WHAT IS EXPECTED.
Scan the lines below for "영향력을" and copy the matches.

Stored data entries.

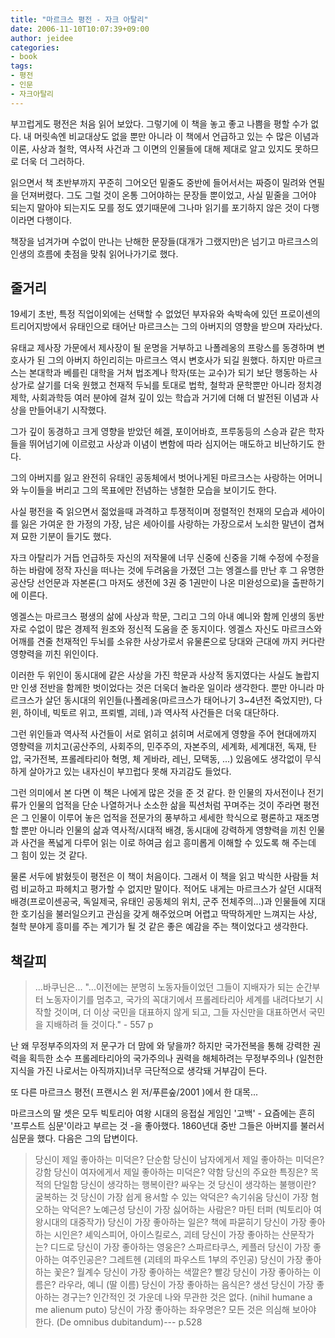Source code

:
 ```yaml
---
title: "마르크스 평전 - 자크 아탈리"
date: 2006-11-10T10:07:39+09:00
author: jeidee
categories:
- book
tags:
- 평전
- 인문
- 자크아탈리
---
```


 부끄럽게도 평전은 처음 읽어 보았다. 그렇기에 이 책을 놓고 좋고 나쁨을 평할 수가 없다. 내 머릿속엔 비교대상도 없을 뿐만 아니라 이 책에서 언급하고 있는 수 많은 이념과 이론, 사상과 철학, 역사적 사건과 그 이면의 인물들에 대해 제대로 알고 있지도 못하므로 더욱 더 그러하다.

 읽으면서 책 초반부까지 꾸준히 그어오던 밑줄도 중반에 들어서서는 짜증이 밀려와 연필을 던져버렸다. 그도 그럴 것이 온통 그어야하는 문장들 뿐이었고, 사실 밑줄을 그어야 되는지 말아야 되는지도 모를 정도 였기때문에 그나마 읽기를 포기하지 않은 것이 다행이라면 다행이다.

 책장을 넘겨가며 수없이 만나는 난해한 문장들(대개가 그랬지만)은 넘기고 마르크스의 인생의 흐름에 촛점을 맞춰 읽어나가기로 했다.

## 줄거리

 19세기 초반, 특정 직업이외에는 선택할 수 없었던 부자유와 속박속에 있던 프로이센의 트리어지방에서 유태인으로 태어난 마르크스는 그의 아버지의 영향을 받으며 자라났다.

 유태교 제사장 가문에서 제사장이 될 운명을 거부하고 나폴레옹의 프랑스를 동경하며 변호사가 된 그의 아버지 하인리히는 마르크스 역시 변호사가 되길 원했다. 하지만 마르크스는 본대학과 베를린 대학을 거쳐 법조계나 학자(또는 교수)가 되기 보단 행동하는 사상가로 살기를 더욱 원했고 천재적 두뇌를 토대로 법학, 철학과 문학뿐만 아니라 정치경제학, 사회과학등 여러 분야에 걸쳐 깊이 있는 학습과 거기에 더해 더 발전된 이념과 사상을 만들어내기 시작했다.

 그가 깊이 동경하고 크게 영향을 받았던 헤겔, 포이어바흐, 프루동등의 스승과 같은 학자들을 뛰어넘기에 이르렀고 사상과 이념이 변함에 따라 심지어는 매도하고 비난하기도 한다.

 그의 아버지를 잃고 완전히 유태인 공동체에서 벗어나게된 마르크스는 사랑하는 어머니와 누이들을 버리고 그의 목표에만 전념하는 냉철한 모습을 보이기도 한다.

 사실 평전을 죽 읽으면서 젊었을때 과격하고 투쟁적이며 정렬적인 천재의 모습과 세아이를 잃은 가여운 한 가정의 가장, 남은 세아이를 사랑하는 가장으로서 노쇠한 말년이 겹쳐져 묘한 기분이 들기도 했다.

 자크 아탈리가 거듭 언급하듯 자신의 저작물에 너무 신중에 신중을 기해 수정에 수정을 하는 바람에 정작 자신을 떠나는 것에 두려움을 가졌던 그는 엥겔스를 만난 후 그 유명한 공산당 선언문과 자본론(그 마저도 생전에 3권 중 1권만이 나온 미완성으로)을 출판하기에 이른다.

 엥겔스는 마르크스 평생의 삶에 사상과 학문, 그리고 그의 아내 예니와 함께 인생의 동반자로 수없이 많은 경제적 원조와 정신적 도움을 준 동지이다. 엥겔스 자신도 마르크스와 어깨를 견줄 천재적인 두뇌를 소유한 사상가로서 유물론으로  당대와 근대에 까지 커다란 영향력을 끼친 위인이다.

 이러한 두 위인이 동시대에 같은 사상을 가진 학문과 사상적 동지였다는 사실도 놀랍지만 인생 전반을 함께한 벗이었다는 것은 더욱더 놀라운 일이라 생각한다. 뿐만 아니라 마르크스가 살던 동시대의 위인들(나폴레옹(마르크스가 태어나기 3~4년전 죽었지만), 다윈, 하이네, 빅토르 위고, 프뢰벨, 괴테, )과 역사적 사건들은 더욱 대단하다.

 그런 위인들과 역사적 사건들이 서로 얽히고 섥히며 서로에게 영향을 주어 현대에까지 영향력을 끼치고(공산주의, 사회주의, 민주주의, 자본주의, 세계화, 세계대전, 독재, 탄압, 국가전복, 프롤레타리아 혁명, 체 게바라, 레닌, 모택동, ...)  있음에도 생각없이 무식하게 살아가고 있는 내자신이 부끄럽다 못해 자괴감도 들었다.

 그런 의미에서 본 다면 이 책은 나에게 많은 것을 준 것 같다. 한 인물의 자서전이나 전기류가 인물의 업적을 단순 나열하거나 소소한 삶을 픽션처럼 꾸며주는 것이 주라면 평전은 그 인물이 이루어 놓은 업적을 전문가의 풍부하고 세세한 학식으로 평론하고 재조명할 뿐만 아니라 인물의 삶과 역사적/시대적 배경, 동시대에 강력하게 영향력을 끼친 인물과 사건을 폭넓게 다루어 읽는 이로 하여금 쉽고 흥미롭게 이해할 수 있도록 해 주는데 그 힘이 있는 것 같다.

 물론 서두에 밝혔듯이 평전은 이 책이 처음이다. 그래서 이 책을 읽고 박식한 사람들 처럼 비교하고 파헤치고 평가할 수 없지만 말이다. 적어도 내게는 마르크스가 살던 시대적 배경(프로이센공국, 독일제국, 유태인 공동체의 위치, 군주 전체주의...)과 인물들에 지대한 호기심을 불러일으키고 관심을 갖게 해주었으며 어렵고 딱딱하게만 느껴지는 사상, 철학 분야게 흥미를 주는 계기가 될 것 같은 좋은 예감을 주는 책이었다고 생각한다.

 
## 책갈피

>...바쿠닌은...
"...이전에는 분명히 노동자들이었던 그들이 지배자가 되는 순간부터 노동자이기를 멈추고, 국가의 꼭대기에서 프롤레타리아 세계를 내려다보기 시작할 것이며, 더 이상 국민을 대표하지 않게 되고, 그들 자신만을 대표하면서 국민을 지배하려 들 것이다." - 557 p

 난 왜 무정부주의자의 저 문구가 더 맘에 와 닿을까? 하지만 국가전복을 통해 강력한 권력을 획득한 소수 프롤레타리아의 국가주의나 권력을 해체하려는 무정부주의나 (일천한 지식을 가진 나로서는 아직까지)너무 극단적으로 생각돼 거부감이 든다.

 
또 다른 마르크스 평전( 프랜시스 윈 저/푸른숲/2001 )에서 한 대목...

마르크스의 딸 셋은 모두 빅토리아 여왕 시대의 응접실 게임인 '고백' - 요즘에는 흔히 '프루스트 심문'이라고 부르는 것 -을 좋아했다. 1860년대 중반 그들은 아버지를 불러서 심문을 했다. 다음은 그의 답변이다.

>당신이 제일 좋아하는 미덕은? 단순함
당신이 남자에게서 제일 좋아하는 미덕은? 강함
당신이 여자에게서 제일 좋아하는 미덕은? 약함
당신의 주요한 특징은? 목적의 단일함
당신이 생각하는 행복이란? 싸우는 것
당신이 생각하는 불행이란? 굴복하는 것
당신이 가장 쉽게 용서할 수 있는 악덕은? 속기쉬움
당신이 가장 혐오하는 악덕은? 노예근성
당신이 가장 싫어하는 사람은? 마틴 터퍼 (빅토리아 여왕시대의 대중작가)
당신이 가장 좋아하는 일은? 책에 파묻히기
당신이 가장 좋아하는 시인은? 셰익스피어, 아이스킬로스, 괴테
당신이 가장 좋아하는 산문작가는? 디드로
당신이 가장 좋아하는 영웅은? 스파르타쿠스, 케플러
당신이 가장 좋아하는 여주인공은? 그레트헨 (괴테의 파우스트 1부의 주인공)
당신이 가장 좋아하는 꽃은? 월계수
당신이 가장 좋아하는 색깔은? 빨강
당신이 가장 좋아하는 이름은? 라우라, 예니 (딸 이름)
당신이 가장 좋아하는 음식은? 생선
당신이 가장 좋아하는 경구는? 인간적인 것 가운데 나와 무관한 것은 없다.
(nihil humane a me alienum puto)
당신이 가장 좋아하는 좌우명은? 모든 것은 의심해 보아야 한다.
(De omnibus dubitandum)--- p.528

WRITTEN SOLUTION.
 엥겔스는 마르크스 평생의 삶에 사상과 학문, 그리고 그의 아내 예니와 함께 인생의 동반자로 수없이 많은 경제적 원조와 정신적 도움을 준 동지이다. 엥겔스 자신도 마르크스와 어깨를 견줄 천재적인 두뇌를 소유한 사상가로서 유물론으로  당대와 근대에 까지 커다란 영향력을 끼친 위인이다.
 그런 위인들과 역사적 사건들이 서로 얽히고 섥히며 서로에게 영향을 주어 현대에까지 영향력을 끼치고(공산주의, 사회주의, 민주주의, 자본주의, 세계화, 세계대전, 독재, 탄압, 국가전복, 프롤레타리아 혁명, 체 게바라, 레닌, 모택동, ...)  있음에도 생각없이 무식하게 살아가고 있는 내자신이 부끄럽다 못해 자괴감도 들었다.
 그런 의미에서 본 다면 이 책은 나에게 많은 것을 준 것 같다. 한 인물의 자서전이나 전기류가 인물의 업적을 단순 나열하거나 소소한 삶을 픽션처럼 꾸며주는 것이 주라면 평전은 그 인물이 이루어 놓은 업적을 전문가의 풍부하고 세세한 학식으로 평론하고 재조명할 뿐만 아니라 인물의 삶과 역사적/시대적 배경, 동시대에 강력하게 영향력을 끼친 인물과 사건을 폭넓게 다루어 읽는 이로 하여금 쉽고 흥미롭게 이해할 수 있도록 해 주는데 그 힘이 있는 것 같다.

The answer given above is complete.